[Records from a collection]
※ ※ ※

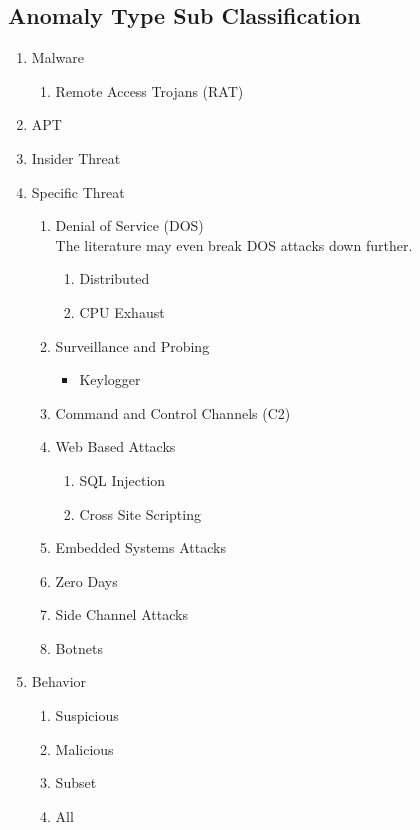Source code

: \documentclass[10pt]{IEEEtran}
\begin{document}
\subsection{Anomaly Type Sub Classification}
\cite{hansman2005taxonomy} \cite{hansman2005taxonomy} 
\begin{enumerate}
    \item Malware\cite{gabriel2009analyzing}\cite{tankard2011advanced}
    \begin{enumerate}
        \item Remote Access Trojans (RAT)\cite{wu2017detecting}
    \end{enumerate}
    \item APT
    \item Insider Threat\cite{mukherjee1994network}
    \item Specific Threat
    \begin{enumerate}
        \item Denial of Service (DOS) \cite{zargar2013survey}\cite{warrender1999detecting}\cite{lee1999data}
        \\The literature may even break DOS attacks down further.
        \begin{enumerate} 
            \item Distributed
            \item CPU Exhaust
        \end{enumerate}
        \item Surveillance and Probing \cite{lazarevic2005intrusion}
        \begin{itemize}
            \item Keylogger
        \end{itemize}
        \item Command and Control Channels (C2) \cite{chen2014study}\cite{jasek2013apt}\cite{bhatt2014towards}
        \item Web Based Attacks
        \begin{enumerate}
            \item SQL Injection
            \item Cross Site Scripting
        \end{enumerate}
        \item Embedded Systems Attacks
        \item Zero Days \cite{kotenko2012common}\cite{chen2014study}\cite{jeun2012practical}
        \item Side Channel Attacks
        \item Botnets\cite{singh2014big}\cite{awad2017network}
    \end{enumerate}
    \item Behavior
        \begin{enumerate}
            \item Suspicious
            \item Malicious
            \item Subset
            \item All
        \end{enumerate}
\end{enumerate}
\end{document}
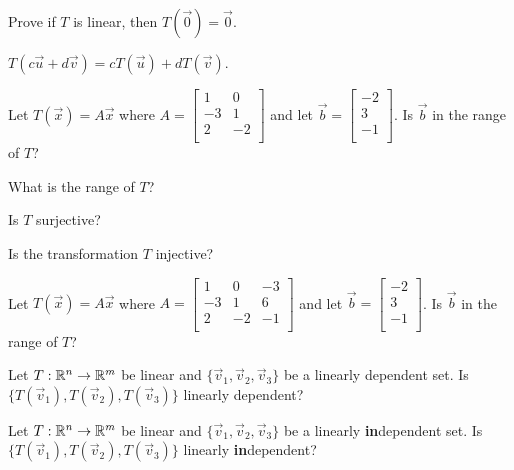 \begin{enumerate}

\Part Prove if $T$ is linear, then $T(\vec{0})=\vec{0}$.

\vfill 

\Part $T(c\vec{u}+d\vec{v})=cT(\vec{u})+dT(\vec{v})$.

\vfill

\Problem Let $T(\vec{x})=A\vec{x}$ where $A=\begin{bmatrix}
1 & 0\\
-3 & 1\\
2 & -2\\
\end{bmatrix}$ and let $\vec{b}=\begin{bmatrix}
-2\\3\\-1\\
\end{bmatrix}$. 
\Part Is $\vec{b}$ in the range of $T$?

\vfill

\Part What is the range of $T$?

\vfill

\newpage

\Part Is $T$ surjective?

\vfill

\Part Is the transformation $T$ injective?

\vfill

\newpage


\Problem Let $T(\vec{x})=A\vec{x}$ where $A=\begin{bmatrix}
1 & 0 &-3\\
-3 & 1 & 6\\
2 & -2 & -1\\
\end{bmatrix}$ and let $\vec{b}=\begin{bmatrix}
-2\\3\\-1\\
\end{bmatrix}$. Is $\vec{b}$ in the range of $T$?

\vfill

\Problem Let $T:\R^n \to \R^m$ be linear and $\{\vec{v}_1, \vec{v}_2,\vec{v}_3\}$ be a linearly dependent set. Is $\{T(\vec{v}_1), T(\vec{v}_2),T(\vec{v}_3)\}$ linearly dependent?

\vfill


\Problem Let $T:\R^n \to \R^m$ be linear and $\{\vec{v}_1, \vec{v}_2,\vec{v}_3\}$ be a linearly \textbf{in}dependent set.  Is $\{T(\vec{v}_1), T(\vec{v}_2),T(\vec{v}_3)\}$ linearly \textbf{in}dependent?



\vfill


\end{enumerate}

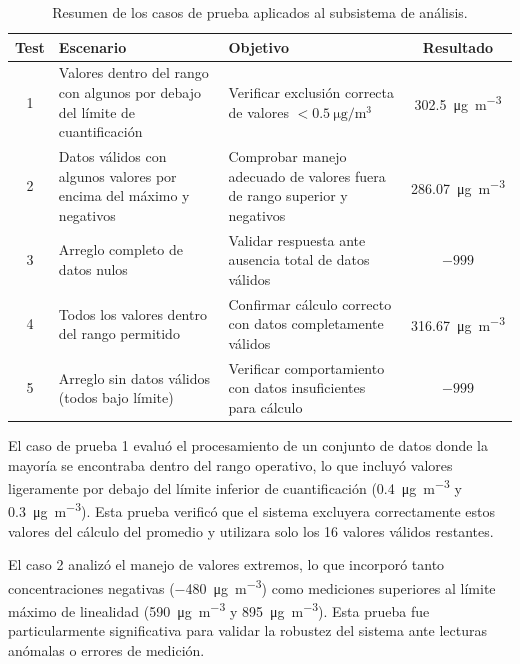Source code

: \begin{table}[h]
	\centering
	\small
	\caption{Resumen de los casos de prueba aplicados al subsistema de análisis.}
	\label{tab:casos-prueba-software}
	\begin{tabular}{c p{4.5cm} p{4.5cm} c }
		\hline
		\textbf{Test} & \textbf{Escenario} & \textbf{Objetivo} & \textbf{Resultado} \\
		\hline
		1 & Valores dentro del rango con algunos por debajo del límite de cuantificación & Verificar exclusión correcta de valores $< \SI{0.5}{\micro\gram\per\cubic\meter}$ & \SI{302.5}{\micro\gram\per\cubic\meter} \\
		
		2 & Datos válidos con algunos valores por encima del máximo y negativos & Comprobar manejo adecuado de valores fuera de rango superior y negativos & \SI{286.07}{\micro\gram\per\cubic\meter} \\
		
		3 & Arreglo completo de datos nulos & Validar respuesta ante ausencia total de datos válidos & $-999$ \\
		
		4 & Todos los valores dentro del rango permitido & Confirmar cálculo correcto con datos completamente válidos & \SI{316.67}{\micro\gram\per\cubic\meter} \\
		
		5 & Arreglo sin datos válidos (todos bajo límite) & Verificar comportamiento con datos insuficientes para cálculo & $-999$ \\
		\hline
	\end{tabular}
\end{table}

El caso de prueba 1 evaluó el procesamiento de un conjunto de datos donde la mayoría se encontraba dentro del rango operativo, lo que incluyó valores ligeramente por debajo del límite inferior de cuantificación (\SI{0.4}{\micro\gram\per\cubic\meter} y \SI{0.3}{\micro\gram\per\cubic\meter}). Esta prueba verificó que el sistema excluyera correctamente estos valores del cálculo del promedio y utilizara solo los 16 valores válidos restantes.

El caso 2 analizó el manejo de valores extremos, lo que incorporó tanto concentraciones negativas (\SI{-480}{\micro\gram\per\cubic\meter}) como mediciones superiores al límite máximo de linealidad (\SI{590}{\micro\gram\per\cubic\meter} y \SI{895}{\micro\gram\per\cubic\meter}). Esta prueba fue particularmente significativa para validar la robustez del sistema ante lecturas anómalas o errores de medición.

※ ※ ※

# EXERCISE BRIEF:
What you return must match the records exactly, apart from the images, which are omitted.

# ANSWER SPACE:
Source code

: \documentclass[10pt]{IEEEtran}
\begin{document}
\subsection{Anomaly Type Sub Classification}
\cite{hansman2005taxonomy} \cite{hansman2005taxonomy} 
\begin{enumerate}
    \item Malware\cite{gabriel2009analyzing}\cite{tankard2011advanced}
    \begin{enumerate}
        \item Remote Access Trojans (RAT)\cite{wu2017detecting}
    \end{enumerate}
    \item APT
    \item Insider Threat\cite{mukherjee1994network}
    \item Specific Threat
    \begin{enumerate}
        \item Denial of Service (DOS) \cite{zargar2013survey}\cite{warrender1999detecting}\cite{lee1999data}
        \\The literature may even break DOS attacks down further.
        \begin{enumerate} 
            \item Distributed
            \item CPU Exhaust
        \end{enumerate}
        \item Surveillance and Probing \cite{lazarevic2005intrusion}
        \begin{itemize}
            \item Keylogger
        \end{itemize}
        \item Command and Control Channels (C2) \cite{chen2014study}\cite{jasek2013apt}\cite{bhatt2014towards}
        \item Web Based Attacks
        \begin{enumerate}
            \item SQL Injection
            \item Cross Site Scripting
        \end{enumerate}
        \item Embedded Systems Attacks
        \item Zero Days \cite{kotenko2012common}\cite{chen2014study}\cite{jeun2012practical}
        \item Side Channel Attacks
        \item Botnets\cite{singh2014big}\cite{awad2017network}
    \end{enumerate}
    \item Behavior
        \begin{enumerate}
            \item Suspicious
            \item Malicious
            \item Subset
            \item All
        \end{enumerate}
\end{enumerate}
\end{document}
 \begin{enumerate}

\Part Prove if $T$ is linear, then $T(\vec{0})=\vec{0}$.

\vfill 

\Part $T(c\vec{u}+d\vec{v})=cT(\vec{u})+dT(\vec{v})$.

\vfill

\Problem Let $T(\vec{x})=A\vec{x}$ where $A=\begin{bmatrix}
1 & 0\\
-3 & 1\\
2 & -2\\
\end{bmatrix}$ and let $\vec{b}=\begin{bmatrix}
-2\\3\\-1\\
\end{bmatrix}$. 
\Part Is $\vec{b}$ in the range of $T$?

\vfill

\Part What is the range of $T$?

\vfill

\newpage

\Part Is $T$ surjective?

\vfill

\Part Is the transformation $T$ injective?

\vfill

\newpage


\Problem Let $T(\vec{x})=A\vec{x}$ where $A=\begin{bmatrix}
1 & 0 &-3\\
-3 & 1 & 6\\
2 & -2 & -1\\
\end{bmatrix}$ and let $\vec{b}=\begin{bmatrix}
-2\\3\\-1\\
\end{bmatrix}$. Is $\vec{b}$ in the range of $T$?

\vfill

\Problem Let $T:\R^n \to \R^m$ be linear and $\{\vec{v}_1, \vec{v}_2,\vec{v}_3\}$ be a linearly dependent set. Is $\{T(\vec{v}_1), T(\vec{v}_2),T(\vec{v}_3)\}$ linearly dependent?

\vfill


\Problem Let $T:\R^n \to \R^m$ be linear and $\{\vec{v}_1, \vec{v}_2,\vec{v}_3\}$ be a linearly \textbf{in}dependent set.  Is $\{T(\vec{v}_1), T(\vec{v}_2),T(\vec{v}_3)\}$ linearly \textbf{in}dependent?



\vfill


\end{enumerate}

Source code

: \begin{table}[h]
	\centering
	\small
	\caption{Resumen de los casos de prueba aplicados al subsistema de análisis.}
	\label{tab:casos-prueba-software}
	\begin{tabular}{c p{4.5cm} p{4.5cm} c }
		\hline
		\textbf{Test} & \textbf{Escenario} & \textbf{Objetivo} & \textbf{Resultado} \\
		\hline
		1 & Valores dentro del rango con algunos por debajo del límite de cuantificación & Verificar exclusión correcta de valores $< \SI{0.5}{\micro\gram\per\cubic\meter}$ & \SI{302.5}{\micro\gram\per\cubic\meter} \\
		
		2 & Datos válidos con algunos valores por encima del máximo y negativos & Comprobar manejo adecuado de valores fuera de rango superior y negativos & \SI{286.07}{\micro\gram\per\cubic\meter} \\
		
		3 & Arreglo completo de datos nulos & Validar respuesta ante ausencia total de datos válidos & $-999$ \\
		
		4 & Todos los valores dentro del rango permitido & Confirmar cálculo correcto con datos completamente válidos & \SI{316.67}{\micro\gram\per\cubic\meter} \\
		
		5 & Arreglo sin datos válidos (todos bajo límite) & Verificar comportamiento con datos insuficientes para cálculo & $-999$ \\
		\hline
	\end{tabular}
\end{table}

El caso de prueba 1 evaluó el procesamiento de un conjunto de datos donde la mayoría se encontraba dentro del rango operativo, lo que incluyó valores ligeramente por debajo del límite inferior de cuantificación (\SI{0.4}{\micro\gram\per\cubic\meter} y \SI{0.3}{\micro\gram\per\cubic\meter}). Esta prueba verificó que el sistema excluyera correctamente estos valores del cálculo del promedio y utilizara solo los 16 valores válidos restantes.

El caso 2 analizó el manejo de valores extremos, lo que incorporó tanto concentraciones negativas (\SI{-480}{\micro\gram\per\cubic\meter}) como mediciones superiores al límite máximo de linealidad (\SI{590}{\micro\gram\per\cubic\meter} y \SI{895}{\micro\gram\per\cubic\meter}). Esta prueba fue particularmente significativa para validar la robustez del sistema ante lecturas anómalas o errores de medición.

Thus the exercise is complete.